Declaration of an nxn matrix

// Creación
std::vector<std::vector<int>> arr(n,std::vector<int>(n));

// Uso
arr[fila][columna] = 7;

// Destrucción
// -- no aplicable --

Dynamic memory v1

This version simplifies access at the cost of complicating creation and deletion

// Creación
int** arr = new int*[n];
for( auto i=0; i<n; i++ )
  arr[i] = new int[n];

// Uso
arr[fila][columna] = 7;

// Destrucción (opción A)
for( auto i=0; i<n; i++ )
  delete[] arr[i];
delete[] arr;

// Destrucción (opción B)
std::for_each(arr,arr+n,std::default_delete<int[]>());
delete[] arr;

Dynamic memory v2

This version simplifies creation and destruction but complicates access.

// Creación
int* arr = new int[n*n];

// Uso
arr[fila*n+columna] = 7;

// Destrucción
delete[] arr;

Another problem is when you print the data:

cout<<arr[(n-x)][x];" ";

That ; that you have before the quotation marks makes the separation space never print ... it becomes a useless instruction that does absolutely nothing.

Also, since you only want to extract a character, the correct thing would be to replace the double quotes with single quotes (double quotes = string = two bytes, single quotes = char = 1 byte).

cout<<arr[(n-x][x] << ' ';

On the other hand, the access you make to the matrix when it comes to printing the results is a bit strange:

for(int x=0; x<m; x++){
    cout<<arr[(n-x)][x]<<' ';
}

If we execute in steps (we assume n = 2, then m = 4, then arr [2] [2]):

x=0 => arr[n-x][x] = arr[2-0][0] = arr[2][0];
  -> Empezamos mal, arr[2] se sale de los límites del array
x=1 => arr[n-x][x] = arr[2-1][1] = arr[1][1];
  -> Al menos está dentro de los límites del array
x=2 => arr[n-x][x] = arr[2-2][2] = arr[0][2];
  -> Seguimos fuera de los límites del array con el índice 2
x=3 => arr[n-x][x] = arr[2-3][3] = arr[-1][3];
  -> Remate final con acceso al índice -1.

Notice that in the exercise they propose, the second matrix is identical to the first applying the following transformations:

• The index of the rows is equal to the index of the inverted columns
• The index of the columns is equal to the index of the rows

Then to print the rotated matrix:

for( int j=0;j<n; j++)
{
  for(int i=n-1; i>=0; i--)
    std::cout << arr[i][j] << ' ';
  std::cout << '\n'; // No hay que olvidar el salto de línea al finalizar la fila
}

Greetings.

I show an example starting from the code of the question, but it is possible to improve it using c , which is faster than c ++ :

#include <iostream>

using namespace std;

int main()
{
    int n;
    cin >> n;                                     // Pide el tamaño de la matriz.

    int arr[n][n],
        r[n][n];                                  // Resultado.

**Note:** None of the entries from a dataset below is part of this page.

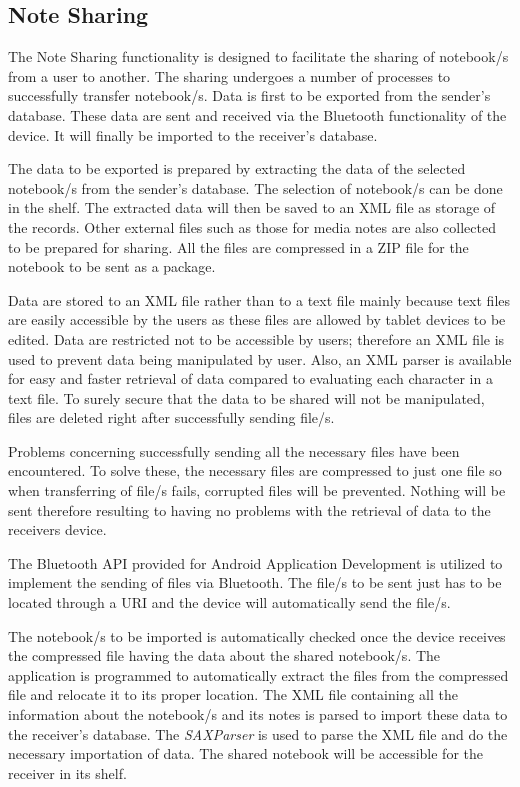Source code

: \subsection{Note Sharing}
\label{sec:notesharing}

The Note Sharing functionality is designed to facilitate the sharing of notebook/s from a user to another. The sharing undergoes a number of processes to successfully transfer notebook/s. Data is first to be exported from the sender's database. These data are sent and received via the Bluetooth functionality of the device. It will finally be imported to the receiver's database.

The data to be exported is prepared by extracting the data of the selected notebook/s from the sender's database. The selection of notebook/s can be done in the shelf. The extracted data will then be saved to an XML file as storage of the records. Other external files such as those for media notes are also collected to be prepared for sharing. All the files are compressed in a ZIP file for the notebook to be sent as a package.

Data are stored to an XML file rather than to a text file mainly because text files are easily accessible by the users as these files are allowed by tablet devices to be edited. Data are restricted not to be accessible by users; therefore an XML file is used to prevent data being manipulated by user. Also, an XML parser is available for easy and faster retrieval of data compared to evaluating each character in a text file. To surely secure that the data to be shared will not be manipulated, files are deleted right after successfully sending file/s.

Problems concerning successfully sending all the necessary files have been encountered. To solve these, the necessary files are compressed to just one file so when transferring of file/s fails, corrupted files will be prevented. Nothing will be sent therefore resulting to having no problems with the retrieval of data to the receivers device.

The Bluetooth API provided for Android Application Development is utilized to implement the sending of files via Bluetooth. The file/s to be sent just has to be located through a URI and the device will automatically send the file/s.

The notebook/s to be imported is automatically checked once the device receives the compressed file having the data about the shared notebook/s. The application is programmed to automatically extract the files from the compressed file and relocate it to its proper location. The XML file containing all the information about the notebook/s and its notes is parsed to import these data to the receiver's database. The \textit{SAXParser} is used to parse the XML file and do the necessary importation of data. The shared notebook will be accessible for the receiver in its shelf.

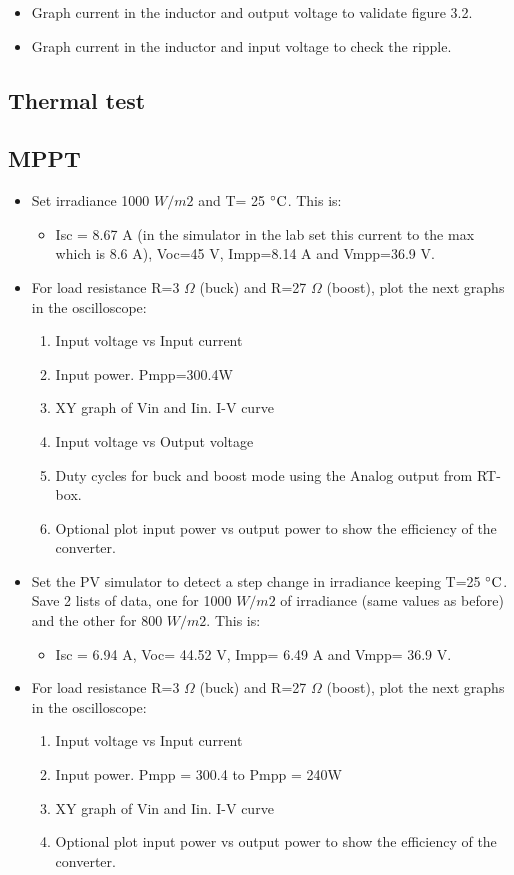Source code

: \begin{itemize}
	\item Graph current in the inductor and output voltage to validate figure 3.2. 
	\item Graph current in the inductor and input voltage to check the ripple. 
\end{itemize}

\subsection{Thermal test}

\subsection{MPPT}

\begin{itemize}	
	\item Set irradiance 1000 $W /m2$ and T= 25 $\decC$. This is: 
		\begin{itemize}
		\item Isc = 8.67 A (in the simulator in the lab set this current to the max which is 8.6 A), Voc=45 V, Impp=8.14 A and Vmpp=36.9 V.
		\end{itemize} 
	\item For load resistance R=3 $\Omega$ (buck) and R=27 $\Omega$ (boost), plot the next graphs in the oscilloscope:
		\begin{enumerate}
		\item Input voltage vs Input current 
		\item Input power. Pmpp=300.4W
		\item XY graph of Vin and Iin. I-V curve
		\item Input voltage vs Output voltage
		\item Duty cycles for buck and boost mode using the Analog output from RT-box. 
		\item Optional plot input power vs output power to show the efficiency of the converter.
		\end{enumerate}
	
	\item Set the PV simulator to detect a step change in irradiance keeping T=25 $\decC$. Save 2 lists of data, one for 1000 $W /m2$ of irradiance (same values as before) and the other for 800 $W /m2$. This is:
		\begin{itemize}
		\item Isc = 6.94 A, Voc= 44.52 V, Impp= 6.49 A and Vmpp= 36.9 V.
      	\end{itemize} 
      \item For load resistance R=3 $\Omega$ (buck) and R=27 $\Omega$ (boost), plot the next graphs in the oscilloscope:
      \begin{enumerate}
      	\item Input voltage vs Input current 
      	\item Input power. Pmpp = 300.4 to Pmpp = 240W
      	\item XY graph of Vin and Iin. I-V curve
      	\item Optional plot input power vs output power to show the efficiency of the converter.
      \end{enumerate}
  

\end{itemize}
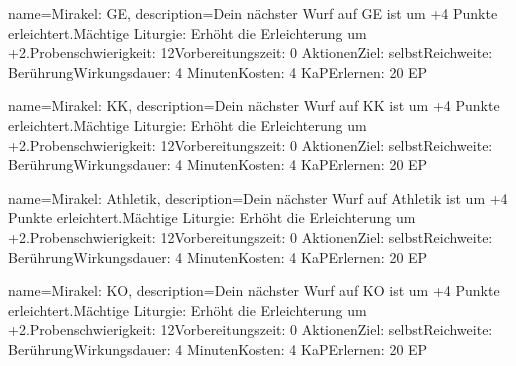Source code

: {
    name={Mirakel: GE},
    description={Dein nächster Wurf auf GE ist um +4 Punkte erleichtert.\newline Mächtige Liturgie: Erhöht die Erleichterung um +2.\newline Probenschwierigkeit: 12\newline Vorbereitungszeit: 0 Aktionen\newline Ziel: selbst\newline Reichweite: Berührung\newline Wirkungsdauer: 4 Minuten\newline Kosten: 4 KaP\newline Erlernen: 20 EP}
}


{
    name={Mirakel: KK},
    description={Dein nächster Wurf auf KK ist um +4 Punkte erleichtert.\newline Mächtige Liturgie: Erhöht die Erleichterung um +2.\newline Probenschwierigkeit: 12\newline Vorbereitungszeit: 0 Aktionen\newline Ziel: selbst\newline Reichweite: Berührung\newline Wirkungsdauer: 4 Minuten\newline Kosten: 4 KaP\newline Erlernen: 20 EP}
}


{
    name={Mirakel: Athletik},
    description={Dein nächster Wurf auf Athletik ist um +4 Punkte erleichtert.\newline Mächtige Liturgie: Erhöht die Erleichterung um +2.\newline Probenschwierigkeit: 12\newline Vorbereitungszeit: 0 Aktionen\newline Ziel: selbst\newline Reichweite: Berührung\newline Wirkungsdauer: 4 Minuten\newline Kosten: 4 KaP\newline Erlernen: 20 EP}
}


{
    name={Mirakel: KO},
    description={Dein nächster Wurf auf KO ist um +4 Punkte erleichtert.\newline Mächtige Liturgie: Erhöht die Erleichterung um +2.\newline Probenschwierigkeit: 12\newline Vorbereitungszeit: 0 Aktionen\newline Ziel: selbst\newline Reichweite: Berührung\newline Wirkungsdauer: 4 Minuten\newline Kosten: 4 KaP\newline Erlernen: 20 EP}
}


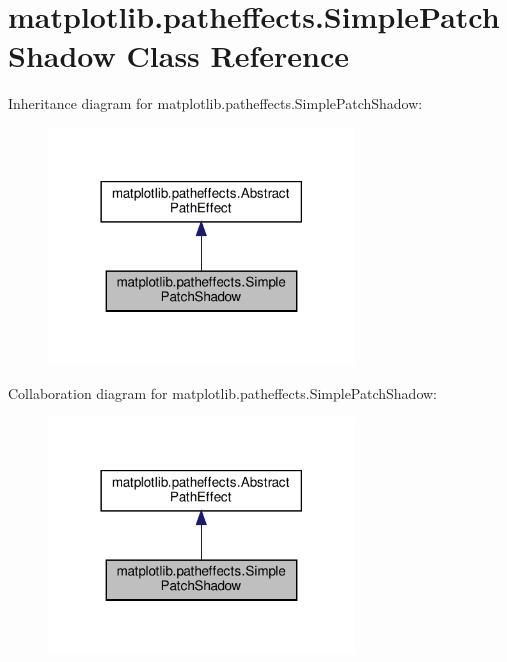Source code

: \hypertarget{classmatplotlib_1_1patheffects_1_1SimplePatchShadow}{}\section{matplotlib.\+patheffects.\+Simple\+Patch\+Shadow Class Reference}
\label{classmatplotlib_1_1patheffects_1_1SimplePatchShadow}


Inheritance diagram for matplotlib.\+patheffects.\+Simple\+Patch\+Shadow\+:
\nopagebreak
\begin{figure}[H]
\begin{center}
\leavevmode
\includegraphics[width=230pt]{classmatplotlib_1_1patheffects_1_1SimplePatchShadow__inherit__graph}
\end{center}
\end{figure}


Collaboration diagram for matplotlib.\+patheffects.\+Simple\+Patch\+Shadow\+:
\nopagebreak
\begin{figure}[H]
\begin{center}
\leavevmode
\includegraphics[width=230pt]{classmatplotlib_1_1patheffects_1_1SimplePatchShadow__coll__graph}
\end{center}
\end{figure}

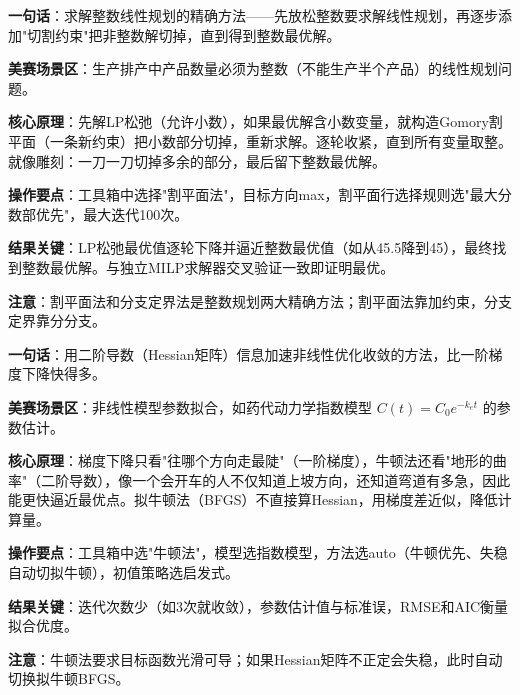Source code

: 
\begin{algobrief}
\textbf{一句话}：求解整数线性规划的精确方法——先放松整数要求解线性规划，再逐步添加"切割约束"把非整数解切掉，直到得到整数最优解。

\textbf{美赛场景区}：生产排产中产品数量必须为整数（不能生产半个产品）的线性规划问题。

\textbf{核心原理}：先解LP松弛（允许小数），如果最优解含小数变量，就构造Gomory割平面（一条新约束）把小数部分切掉，重新求解。逐轮收紧，直到所有变量取整。就像雕刻：一刀一刀切掉多余的部分，最后留下整数最优解。

\textbf{操作要点}：工具箱中选择"割平面法"，目标方向max，割平面行选择规则选"最大分数部优先"，最大迭代100次。

\textbf{结果关键}：LP松弛最优值逐轮下降并逼近整数最优值（如从45.5降到45），最终找到整数最优解。与独立MILP求解器交叉验证一致即证明最优。

\textbf{注意}：割平面法和分支定界法是整数规划两大精确方法；割平面法靠加约束，分支定界靠分分支。
\end{algobrief}


\begin{algobrief}
\textbf{一句话}：用二阶导数（Hessian矩阵）信息加速非线性优化收敛的方法，比一阶梯度下降快得多。

\textbf{美赛场景区}：非线性模型参数拟合，如药代动力学指数模型 $C(t)=C_0 e^{-k_e t}$ 的参数估计。

\textbf{核心原理}：梯度下降只看"往哪个方向走最陡"（一阶梯度），牛顿法还看"地形的曲率"（二阶导数），像一个会开车的人不仅知道上坡方向，还知道弯道有多急，因此能更快逼近最优点。拟牛顿法（BFGS）不直接算Hessian，用梯度差近似，降低计算量。

\textbf{操作要点}：工具箱中选"牛顿法"，模型选指数模型，方法选auto（牛顿优先、失稳自动切拟牛顿），初值策略选启发式。

\textbf{结果关键}：迭代次数少（如3次就收敛），参数估计值与标准误，RMSE和AIC衡量拟合优度。

\textbf{注意}：牛顿法要求目标函数光滑可导；如果Hessian矩阵不正定会失稳，此时自动切换拟牛顿BFGS。
\end{algobrief}


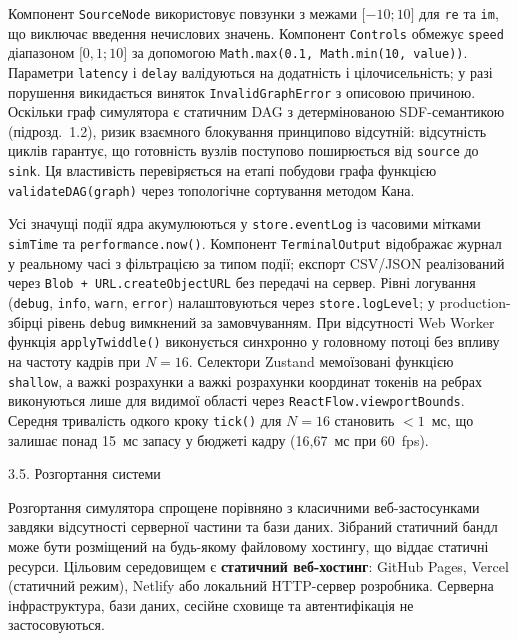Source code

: \documentclass[
]{article}
\begin{document}
Компонент \texttt{SourceNode} використовує повзунки з межами
\(\lbrack - 10;10\rbrack\) для \texttt{re} та \texttt{im}, що виключає
введення нечислових значень. Компонент \texttt{Controls} обмежує
\texttt{speed} діапазоном \(\lbrack 0,1;10\rbrack\) за допомогою
\texttt{Math.max}\texttt{(0.1,\ }\texttt{Math.min}\texttt{(10,\ }\texttt{value}\texttt{))}.
Параметри \texttt{latency} і \texttt{delay} валідуються на додатність і
цілочисельність; у разі порушення викидається виняток
\texttt{InvalidGraphError} з описовою причиною. Оскільки граф симулятора
є статичним DAG з детермінованою SDF-семантикою (підрозд.~1.2), ризик
взаємного блокування принципово відсутній: відсутність циклів гарантує,
що готовність вузлів поступово поширюється від \texttt{source} до
\texttt{sink}. Ця властивість перевіряється на етапі побудови графа
функцією \texttt{validateDAG}\texttt{(}\texttt{graph}\texttt{)} через
топологічне сортування методом Кана.

Усі значущі події ядра акумулюються у \texttt{store.eventLog} із
часовими мітками \texttt{simTime} та
\texttt{performance.now}\texttt{()}. Компонент \texttt{TerminalOutput}
відображає журнал у реальному часі з фільтрацією за типом події; експорт
CSV/JSON реалізований через
\texttt{Blob}\texttt{\ +\ }\texttt{URL.createObjectURL} без передачі на
сервер. Рівні логування (\texttt{debug}, \texttt{info}, \texttt{warn},
\texttt{error}) налаштовуються через \texttt{store.logLevel}; у
production-збірці рівень \texttt{debug} вимкнений за замовчуванням. При
відсутності Web Worker функція \texttt{applyTwiddle}\texttt{()}
виконується синхронно у головному потоці без впливу на частоту кадрів
при \(N = 16\). Селектори Zustand мемоїзовані функцією \texttt{shallow},
а важкі розрахунки а важкі розрахунки координат токенів на ребрах
виконуються лише для видимої області через
\texttt{ReactFlow.viewportBounds}. Середня тривалість одкого кроку
\texttt{tick}\texttt{()} для \(N = 16\) становить \(< 1\)~мс, що залишає
понад 15~мс запасу у бюджеті кадру (16,67~мс при 60~fps).

\protect{}\label{_Toc229681152}{}3.5. Розгортання системи

Розгортання симулятора спрощене порівняно з класичними веб-застосунками
завдяки відсутності серверної частини та бази даних. Зібраний статичний
бандл може бути розміщений на будь-якому файловому хостингу, що віддає
статичні ресурси. Цільовим середовищем є \textbf{статичний веб-хостинг}:
GitHub Pages, Vercel (статичний режим), Netlify або локальний
HTTP-сервер розробника. Серверна інфраструктура, бази даних, сесійне
сховище та автентифікація не застосовуються.
\end{document}
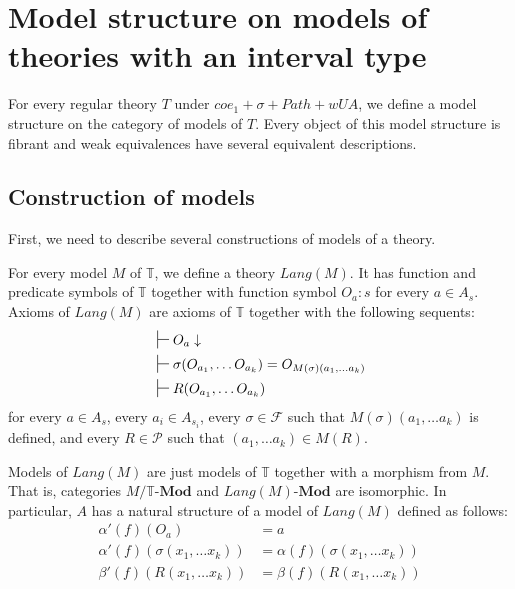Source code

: \documentclass[reqno]{amsart}
\theoremstyle{definition}
\theoremstyle{remark}
\newcommand{\cat}[1]{\mathbf{#1}}
\newcommand{\Mod}[1]{#1\text{-}\cat{Mod}}
\numberwithin{figure}{section}
\begin{document}
\section{Model structure on models of theories with an interval type}

For every regular theory $T$ under $coe_1 + \sigma + Path + wUA$, we define a model structure on the category of models of $T$.
Every object of this model structure is fibrant and weak equivalences have several equivalent descriptions.

\subsection{Construction of models}

First, we need to describe several constructions of models of a theory.

For every model $M$ of $\mathbb{T}$, we define a theory $Lang(M)$.
It has function and predicate symbols of $\mathbb{T}$ together with function symbol $O_a : s$ for every $a \in A_s$.
Axioms of $Lang(M)$ are axioms of $\mathbb{T}$ together with the following sequents:
\begin{align*}
& \sststile{}{} O_a \downarrow \\
& \sststile{}{} \sigma(O_{a_1}, \ldots O_{a_k}) = O_{M(\sigma)(a_1, \ldots a_k)} \\
& \sststile{}{} R(O_{a_1}, \ldots O_{a_k})
\end{align*}
for every $a \in A_s$, every $a_i \in A_{s_i}$,
every $\sigma \in \mathcal{F}$ such that $M(\sigma)(a_1, \ldots a_k)$ is defined,
and every $R \in \mathcal{P}$ such that $(a_1, \ldots a_k) \in M(R)$.

Models of $Lang(M)$ are just models of $\mathbb{T}$ together with a morphism from $M$.
That is, categories $M/\Mod{\mathbb{T}}$ and $\Mod{Lang(M)}$ are isomorphic.
In particular, $A$ has a natural structure of a model of $Lang(M)$ defined as follows:
\begin{align*}
\alpha'(f)(O_a) & = a \\
\alpha'(f)(\sigma(x_1, \ldots x_k)) & = \alpha(f)(\sigma(x_1, \ldots x_k)) \\
\beta'(f)(R(x_1, \ldots x_k)) & = \beta(f)(R(x_1, \ldots x_k))
\end{align*}
\end{document}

    for(int f = 0; f < n; f++)                    // Pide el contenido de la matriz.
        for(int c = 0; c < n; c++)
            cin >> arr[f][c];

    for(int f = 0; f < n; f++)                    // Rota la matriz original arr[][] sobre
        for(int c = 0; c < n; c++)                // la matriz resultado r[][]
            r[f][c] = arr[n - c - 1][f];

    for(int f = 0; f < n; f++)                    // Muestra el resultado.
    {
        cout << endl;
        for(int c = 0; c < n; c++)
            cout << r[f][c] << " ";
    }

    return 0;
}

Now there are two tasks left:

• Adjust the code according to the omegaUp challenge.
• Translate it to c to achieve greater efficiency.